Un homme pour le Roi
- Автор: Бенцони Жюльетта
- Серия: Игры в любовь и смерть #1
- Год: 1999
- Язык: французский
- Жанр: Исторические любовные романы
Электронная книга - «Un homme pour le Roi». Краткое содержание книги:
Débarrassé de son long manteau à grands revers par un domestique prévenant qui n'était autre qu'un ancien forçat, Batz prit place dans le fauteuil qu'on lui désignait et accepta le verre de bourgogne qu'on lui offrait; puis, quand le serviteur se fut retiré, il ouvrit la bouche, mais Le Noir le devança :
- Vous venez me parler du décret d'accusation que la Convention a pris aujourd'hui contre le Roi. Si vous voulez savoir ce que j'en pense, c'est une ineptie parfaitement illégale et totalement monstrueuse.
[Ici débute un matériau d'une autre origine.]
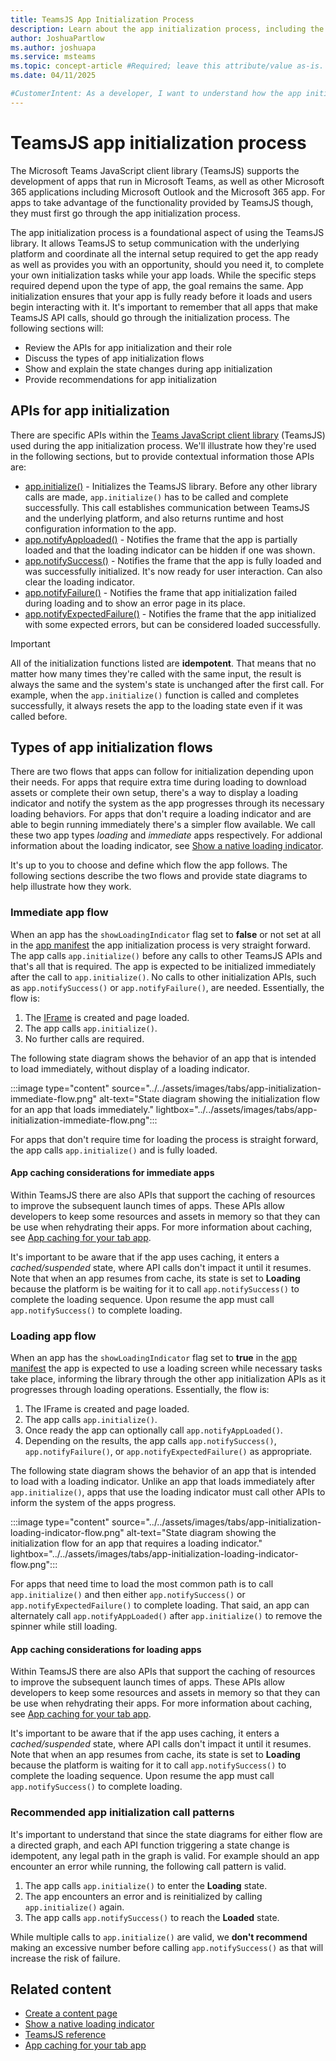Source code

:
 ```yaml
---
title: TeamsJS App Initialization Process
description: Learn about the app initialization process, including the APIs involved and recommendations for their use in code.
author: JoshuaPartlow
ms.author: joshuapa
ms.service: msteams
ms.topic: concept-article #Required; leave this attribute/value as-is.
ms.date: 04/11/2025

#CustomerIntent: As a developer, I want to understand how the app initialization process works TeamsJS so that my app can make the appropriate API calls and work as recommended.
---
```


# TeamsJS app initialization process

The Microsoft Teams JavaScript client library (TeamsJS) supports the development of apps that run in Microsoft Teams, as well as other Microsoft 365 applications including Microsoft Outlook and the Microsoft 365 app. For apps to take advantage of the functionality provided by TeamsJS though, they must first go through the app initialization process.

The app initialization process is a foundational aspect of using the TeamsJS library. It allows TeamsJS to setup communication with the underlying platform and coordinate all the internal setup required to get the app ready as well as provides you with an opportunity, should you need it, to complete your own initialization tasks while your app loads. While the specific steps required depend upon the type of app, the goal remains the same. App initialization ensures that your app is fully ready before it loads and users begin interacting with it. It's important to remember that all apps that make TeamsJS API calls, should go through the initialization process. The following sections will:

- Review the APIs for app initialization and their role
- Discuss the types of app initialization flows
- Show and explain the state changes during app initialization
- Provide recommendations for app initialization

## APIs for app initialization

There are specific APIs within the [Teams JavaScript client library](using-teams-client-library.md) (TeamsJS) used during the app initialization process. We'll illustrate how they're used in the following sections, but to provide contextual information those APIs are:

- [app.initialize()](/javascript/api/@microsoft/teams-js/app#@microsoft-teams-js-app-initialize) - Initializes the TeamsJS library. Before any other library calls are made, `app.initialize()` has to be called and complete successfully. This call establishes communication between TeamsJS and the underlying platform, and also returns runtime and host configuration information to the app.
- [app.notifyApploaded()](/javascript/api/@microsoft/teams-js/app#@microsoft-teams-js-app-notifyapploaded) - Notifies the frame that the app is partially loaded and that the loading indicator can be hidden if one was shown.
- [app.notifySuccess()](/javascript/api/@microsoft/teams-js/app#@microsoft-teams-js-app-notifysuccess) - Notifies the frame that the app is fully loaded and was successfully initialized. It's now ready for user interaction. Can also clear the loading indicator.
- [app.notifyFailure()](/javascript/api/@microsoft/teams-js/app#@microsoft-teams-js-app-notifyfailure) - Notifies the frame that app initialization failed during loading and to show an error page in its place.
- [app.notifyExpectedFailure()](/javascript/api/@microsoft/teams-js/app#@microsoft-teams-js-app-notifyexpectedfailure) - Notifies the frame that the app initialized with some expected errors, but can be considered loaded successfully.

> [!IMPORTANT]
> All of the initialization functions listed are **idempotent**. That means that no matter how many times they're called with the same input, the result is always the same and the system's state is unchanged after the first call. For example, when the `app.initialize()` function is called and completes successfully, it always resets the app to the loading state even if it was called before.

## Types of app initialization flows

There are two flows that apps can follow for initialization depending upon their needs. For apps that require extra time during loading to download assets or complete their own setup, there's a way to display a loading indicator and notify the system as the app progresses through its necessary loading behaviors. For apps that don't require a loading indicator and are able to begin running immediately there's a simpler flow available. We call these two app types *loading* and *immediate* apps respectively. For addional information about the loading indicator, see [Show a native loading indicator](create-tab-pages/content-page.md#show-a-native-loading-indicator).

It's up to you to choose and define which flow the app follows. The following sections describe the two flows and provide state diagrams to help illustrate how they work.

### Immediate app flow

When an app has the `showLoadingIndicator` flag set to **false** or not set at all in the [app manifest](../../resources/schema/manifest-schema.md) the app initialization process is very straight forward. The app calls `app.initialize()` before any calls to other TeamsJS APIs and that's all that is required. The app is expected to be initialized immediately after the call to `app.initialize()`. No calls to other initialization APIs, such as `app.notifySuccess()` or `app.notifyFailure()`, are needed. Essentially, the flow is:

1. The [IFrame](https://developer.mozilla.org/docs/Web/HTML/Element/iframe) is created and page loaded.
1. The app calls `app.initialize()`.
1. No further calls are required.

The following state diagram shows the behavior of an app that is intended to load immediately, without display of a loading indicator.

:::image type="content" source="../../assets/images/tabs/app-initialization-immediate-flow.png" alt-text="State diagram showing the initialization flow for an app that loads immediately." lightbox="../../assets/images/tabs/app-initialization-immediate-flow.png":::

For apps that don't require time for loading the process is straight forward, the app calls `app.initialize()` and is fully loaded.

#### App caching considerations for immediate apps

Within TeamsJS there are also APIs that support the caching of resources to improve the subsequent launch times of apps. These APIs allow developers to keep some resources and assets in memory so that they can be use when rehydrating their apps. For more information about caching, see [App caching for your tab app](app-caching.md).

It's important to be aware that if the app uses caching, it enters a *cached/suspended* state, where API calls don't impact it until it resumes. Note that when an app resumes from cache, its state is set to **Loading** because the platform is be waiting for it to call `app.notifySuccess()` to complete the loading sequence. Upon resume the app must call `app.notifySuccess()` to complete loading.

### Loading app flow

When an app has the `showLoadingIndicator` flag set to **true** in the [app manifest](../../resources/schema/manifest-schema.md) the app is expected to use a loading screen while necessary tasks take place, informing the library through the other app initialization APIs as it progresses through loading operations. Essentially, the flow is:

1. The IFrame is created and page loaded.
1. The app calls `app.initialize()`.
1. Once ready the app can optionally call `app.notifyAppLoaded()`.
1. Depending on the results, the app calls `app.notifySuccess()`, `app.notifyFailure()`, or `app.notifyExpectedFailure()` as appropriate.

The following state diagram shows the behavior of an app that is intended to load with a loading indicator. Unlike an app that loads immediately after `app.initialize()`, apps that use the loading indicator must call other APIs to inform the system of the apps progress.

:::image type="content" source="../../assets/images/tabs/app-initialization-loading-indicator-flow.png" alt-text="State diagram showing the initialization flow for an app that requires a loading indicator." lightbox="../../assets/images/tabs/app-initialization-loading-indicator-flow.png":::

For apps that need time to load the most common path is to call `app.initialize()` and then either `app.notifySuccess()` or `app.notifyExpectedFailure()` to complete loading. That said, an app can alternately call `app.notifyAppLoaded()` after `app.initialize()` to remove the spinner while still loading.

#### App caching considerations for loading apps

Within TeamsJS there are also APIs that support the caching of resources to improve the subsequent launch times of apps. These APIs allow developers to keep some resources and assets in memory so that they can be use when rehydrating their apps. For more information about caching, see [App caching for your tab app](app-caching.md).

It's important to be aware that if the app uses caching, it enters a *cached/suspended* state, where API calls don't impact it until it resumes. Note that when an app resumes from cache, its state is set to **Loading** because the platform is waiting for it to call `app.notifySuccess()` to complete the loading sequence. Upon resume the app must call `app.notifySuccess()` to complete loading.

### Recommended app initialization call patterns

It's important to understand that since the state diagrams for either flow are a directed graph, and each API function triggering a state change is idempotent, any legal path in the graph is valid. For example should an app encounter an error while running, the following call pattern is valid.

1. The app calls `app.initialize()` to enter the **Loading** state.
1. The app encounters an error and is reinitialized by calling `app.initialize()` again.
1. The app calls `app.notifySuccess()` to reach the **Loaded** state.

While multiple calls to `app.initialize()` are valid, we **don't recommend** making an excessive number before calling `app.notifySuccess()` as that will increase the risk of failure.

## Related content

- [Create a content page](create-tab-pages/content-page.md)
- [Show a native loading indicator](create-tab-pages/content-page.md#show-a-native-loading-indicator)
- [TeamsJS reference](/javascript/api/@microsoft/teams-js/)
- [App caching for your tab app](app-caching.md)
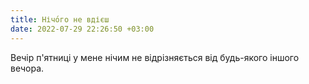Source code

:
 ```yaml
---
title: Нічо́го не вдієш
date: 2022-07-29 22:26:50 +03:00
---
```


Вечір п'ятниці у мене нічим не відрізняється від будь-якого іншого вечора.

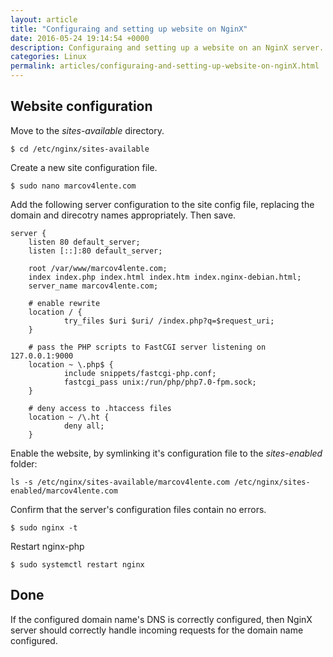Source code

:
 ```yaml
---
layout: article
title: "Configuraing and setting up website on NginX"
date: 2016-05-24 19:14:54 +0000
description: Configuraing and setting up a website on an NginX server.
categories: Linux
permalink: articles/configuraing-and-setting-up-website-on-nginX.html
---
```

## Website configuration
Move to the *sites-available* directory.
```
$ cd /etc/nginx/sites-available
```

Create a new site configuration file.
```
$ sudo nano marcov4lente.com
```

Add the following server configuration to the site config file, replacing the domain and direcotry names appropriately. Then save.
```
server {
    listen 80 default_server;
    listen [::]:80 default_server;

    root /var/www/marcov4lente.com;
    index index.php index.html index.htm index.nginx-debian.html;
    server_name marcov4lente.com;

    # enable rewrite
    location / {
            try_files $uri $uri/ /index.php?q=$request_uri;
    }

    # pass the PHP scripts to FastCGI server listening on 127.0.0.1:9000
    location ~ \.php$ {
            include snippets/fastcgi-php.conf;
            fastcgi_pass unix:/run/php/php7.0-fpm.sock;
    }

    # deny access to .htaccess files
    location ~ /\.ht {
            deny all;
    }

```

Enable the website, by symlinking it's configuration file to the *sites-enabled* folder:
```
ls -s /etc/nginx/sites-available/marcov4lente.com /etc/nginx/sites-enabled/marcov4lente.com
```

Confirm that the server's configuration files contain no errors.
```
$ sudo nginx -t
```

Restart nginx-php
```
$ sudo systemctl restart nginx
```


## Done
If the configured domain name's DNS is correctly configured, then NginX server should correctly handle incoming requests for the domain name configured.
Mais que voulez-vous attendre d'autre de ce genre d'assemblée?
- Je venais en effet vous en parler, mon cher Le Noir, mais accessoirement.
- Accessoirement ? Alors que le Roi va y jouer sa vie?
- Ça, je ne le sais que trop, et aussi que l'on paraît bien décidé à lui ôter toute chance de s'en sortir. Et c'est cela qui m'amène. Sauriez-vous me dire qui a fait enlever tout à l'heure de son domicile l'ambassadeur d'Espagne ?
L'ancien lieutenant de police leva un sourcil :
- Le chevalier d'Ocariz, enlevé ? Tiens donc !
- N'est-ce pas?... Il semble que ces gens soient devenus fous. Il y a là de quoi exaspérer le roi Charles, un des rares souverains européens qui n'aient pas encore déclaré la guerre...
- Ces gens ? Vous entendez les conventionnels ?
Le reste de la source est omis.